- YOUR ASSIGNMENT:
Every record is to be printed exactly as written, and any picture in it is skipped.

- Data extracted from a collection:
▬▬▬▬▬▬▬▬▬▬
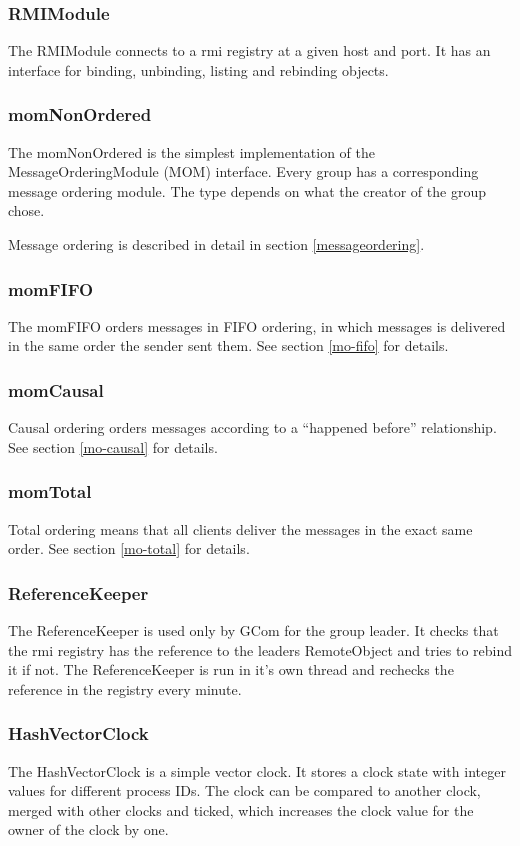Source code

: \documentclass[a4paper,english]{article}
\begin{document}
\subsubsection{RMIModule}
The RMIModule connects to a rmi registry at a given host and port. It has an interface for binding, unbinding, listing and rebinding objects.

\subsubsection{momNonOrdered}
The momNonOrdered is the simplest implementation of the MessageOrderingModule (MOM) interface. Every group has a corresponding message ordering module. The type depends on what the creator of the group chose. 

Message ordering is described in detail in section \vref{messageordering}.

\subsubsection{momFIFO}
The momFIFO orders messages in FIFO ordering, in which messages is delivered in the same order the sender sent them. See section \vref{mo-fifo} for details.

\subsubsection{momCausal}
Causal ordering orders messages according to a ``happened before'' relationship. See section \vref{mo-causal} for details.

\subsubsection{momTotal}
Total ordering means that all clients deliver the messages in the exact same order. See section \vref{mo-total} for details.

\subsubsection{ReferenceKeeper}
The ReferenceKeeper is used only by GCom for the group leader. It checks that the rmi registry has the reference to the leaders RemoteObject and tries to rebind it if not. The ReferenceKeeper is run in it's own thread and rechecks the reference in the registry every minute.

\subsubsection{HashVectorClock}
The HashVectorClock is a simple vector clock. It stores a clock state with integer values for different process IDs. The clock can be compared to another clock, merged with other clocks and ticked, which increases the clock value for the owner of the clock by one.
\end{document}
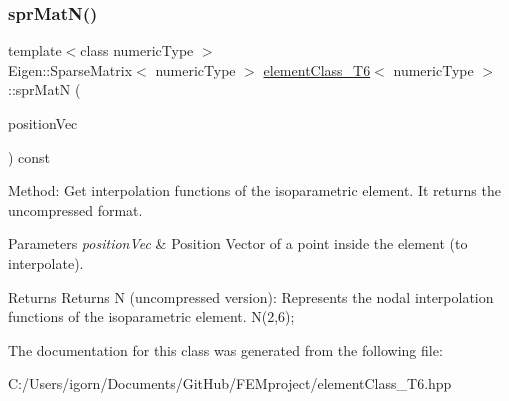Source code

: \subsubsection{\texorpdfstring{spr\+Mat\+N()}{sprMatN()}}
{\footnotesize\ttfamily template$<$class numeric\+Type $>$ \\
Eigen\+::\+Sparse\+Matrix$<$ numeric\+Type $>$ \mbox{\hyperlink{classelement_class___t6}{element\+Class\+\_\+\+T6}}$<$ numeric\+Type $>$\+::spr\+MatN (\begin{DoxyParamCaption}\item[{const Matrix$<$ numeric\+Type, 2, 1 $>$ \&}]{position\+Vec }\end{DoxyParamCaption}) const}

Method\+: Get interpolation functions of the isoparametric element. It returns the uncompressed format. 
\begin{DoxyParams}{Parameters}
{\em position\+Vec} & Position Vector of a point inside the element (to interpolate). \\
\hline
\end{DoxyParams}
\begin{DoxyReturn}{Returns}
Returns N (uncompressed version)\+: Represents the nodal interpolation functions of the isoparametric element. N(2,6); 
\end{DoxyReturn}


The documentation for this class was generated from the following file\+:\begin{DoxyCompactItemize}
\item 
C\+:/\+Users/igorn/\+Documents/\+Git\+Hub/\+F\+E\+Mproject/element\+Class\+\_\+\+T6.\+hpp\end{DoxyCompactItemize}
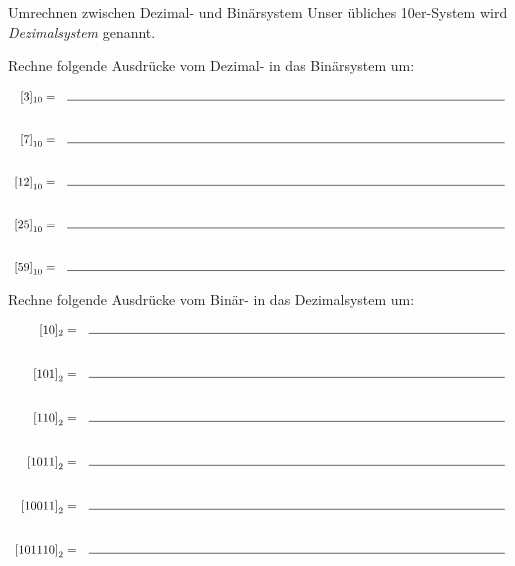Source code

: \documentclass{../../../zirkelblatt}
\begin{document}
\begin{aufgabe}{Umrechnen zwischen Dezimal- und Binärsystem}
Unser übliches 10er-System wird \emph{Dezimalsystem} genannt.

Rechne folgende Ausdrücke vom Dezimal- in das Binärsystem um:

\[\begin{array}{rr}
[3]_{10} = & \rule{13cm}{0.5px}
\\\\\\
\left[ 7 \right]_{10} = & \rule{13cm}{0.5px} \\
\\\\
\left[ 12 \right]_{10} = & \rule{13cm}{0.5px} \\
\\\\
\left[ 25 \right]_{10} = & \rule{13cm}{0.5px} \\
\\\\
\left[ 59 \right]_{10} = & \rule{13cm}{0.5px}
\end{array}\]

\vspace{1cm}

Rechne folgende Ausdrücke vom Binär- in das Dezimalsystem um:

\[\begin{array}{rr}
[10]_{2} = & \rule{12cm}{0.5px}
\\\\\\
\left[ 101 \right]_{2} = & \rule{12cm}{0.5px} \\
\\\\
\left[ 110 \right]_{2} = & \rule{12cm}{0.5px} \\
\\\\
\left[ 1011 \right]_{2} = & \rule{12cm}{0.5px} \\
\\\\
\left[ 10011 \right]_{2} = & \rule{12cm}{0.5px} \\
\\\\
\left[ 101110 \right]_{2} = & \rule{12cm}{0.5px}
\end{array}\]
\end{aufgabe}
\end{document}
▬▬▬▬▬▬▬▬▬▬
- EXERCISE RESPONSE:
Source code

: \documentclass[a4paper,english]{article}
\begin{document}
\subsubsection{RMIModule}
The RMIModule connects to a rmi registry at a given host and port. It has an interface for binding, unbinding, listing and rebinding objects.

\subsubsection{momNonOrdered}
The momNonOrdered is the simplest implementation of the MessageOrderingModule (MOM) interface. Every group has a corresponding message ordering module. The type depends on what the creator of the group chose. 

Message ordering is described in detail in section \vref{messageordering}.

\subsubsection{momFIFO}
The momFIFO orders messages in FIFO ordering, in which messages is delivered in the same order the sender sent them. See section \vref{mo-fifo} for details.

\subsubsection{momCausal}
Causal ordering orders messages according to a ``happened before'' relationship. See section \vref{mo-causal} for details.

\subsubsection{momTotal}
Total ordering means that all clients deliver the messages in the exact same order. See section \vref{mo-total} for details.

\subsubsection{ReferenceKeeper}
The ReferenceKeeper is used only by GCom for the group leader. It checks that the rmi registry has the reference to the leaders RemoteObject and tries to rebind it if not. The ReferenceKeeper is run in it's own thread and rechecks the reference in the registry every minute.

\subsubsection{HashVectorClock}
The HashVectorClock is a simple vector clock. It stores a clock state with integer values for different process IDs. The clock can be compared to another clock, merged with other clocks and ticked, which increases the clock value for the owner of the clock by one.
\end{document}
Source code

: \subsubsection{\texorpdfstring{spr\+Mat\+N()}{sprMatN()}}
{\footnotesize\ttfamily template$<$class numeric\+Type $>$ \\
Eigen\+::\+Sparse\+Matrix$<$ numeric\+Type $>$ \mbox{\hyperlink{classelement_class___t6}{element\+Class\+\_\+\+T6}}$<$ numeric\+Type $>$\+::spr\+MatN (\begin{DoxyParamCaption}\item[{const Matrix$<$ numeric\+Type, 2, 1 $>$ \&}]{position\+Vec }\end{DoxyParamCaption}) const}

Method\+: Get interpolation functions of the isoparametric element. It returns the uncompressed format. 
\begin{DoxyParams}{Parameters}
{\em position\+Vec} & Position Vector of a point inside the element (to interpolate). \\
\hline
\end{DoxyParams}
\begin{DoxyReturn}{Returns}
Returns N (uncompressed version)\+: Represents the nodal interpolation functions of the isoparametric element. N(2,6); 
\end{DoxyReturn}


The documentation for this class was generated from the following file\+:\begin{DoxyCompactItemize}
\item 
C\+:/\+Users/igorn/\+Documents/\+Git\+Hub/\+F\+E\+Mproject/element\+Class\+\_\+\+T6.\+hpp\end{DoxyCompactItemize}
Source code

: \documentclass{../../../zirkelblatt}
\begin{document}
\begin{aufgabe}{Umrechnen zwischen Dezimal- und Binärsystem}
Unser übliches 10er-System wird \emph{Dezimalsystem} genannt.

Rechne folgende Ausdrücke vom Dezimal- in das Binärsystem um:

\[\begin{array}{rr}
[3]_{10} = & \rule{13cm}{0.5px}
\\\\\\
\left[ 7 \right]_{10} = & \rule{13cm}{0.5px} \\
\\\\
\left[ 12 \right]_{10} = & \rule{13cm}{0.5px} \\
\\\\
\left[ 25 \right]_{10} = & \rule{13cm}{0.5px} \\
\\\\
\left[ 59 \right]_{10} = & \rule{13cm}{0.5px}
\end{array}\]

\vspace{1cm}

Rechne folgende Ausdrücke vom Binär- in das Dezimalsystem um:

\[\begin{array}{rr}
[10]_{2} = & \rule{12cm}{0.5px}
\\\\\\
\left[ 101 \right]_{2} = & \rule{12cm}{0.5px} \\
\\\\
\left[ 110 \right]_{2} = & \rule{12cm}{0.5px} \\
\\\\
\left[ 1011 \right]_{2} = & \rule{12cm}{0.5px} \\
\\\\
\left[ 10011 \right]_{2} = & \rule{12cm}{0.5px} \\
\\\\
\left[ 101110 \right]_{2} = & \rule{12cm}{0.5px}
\end{array}\]
\end{aufgabe}
\end{document}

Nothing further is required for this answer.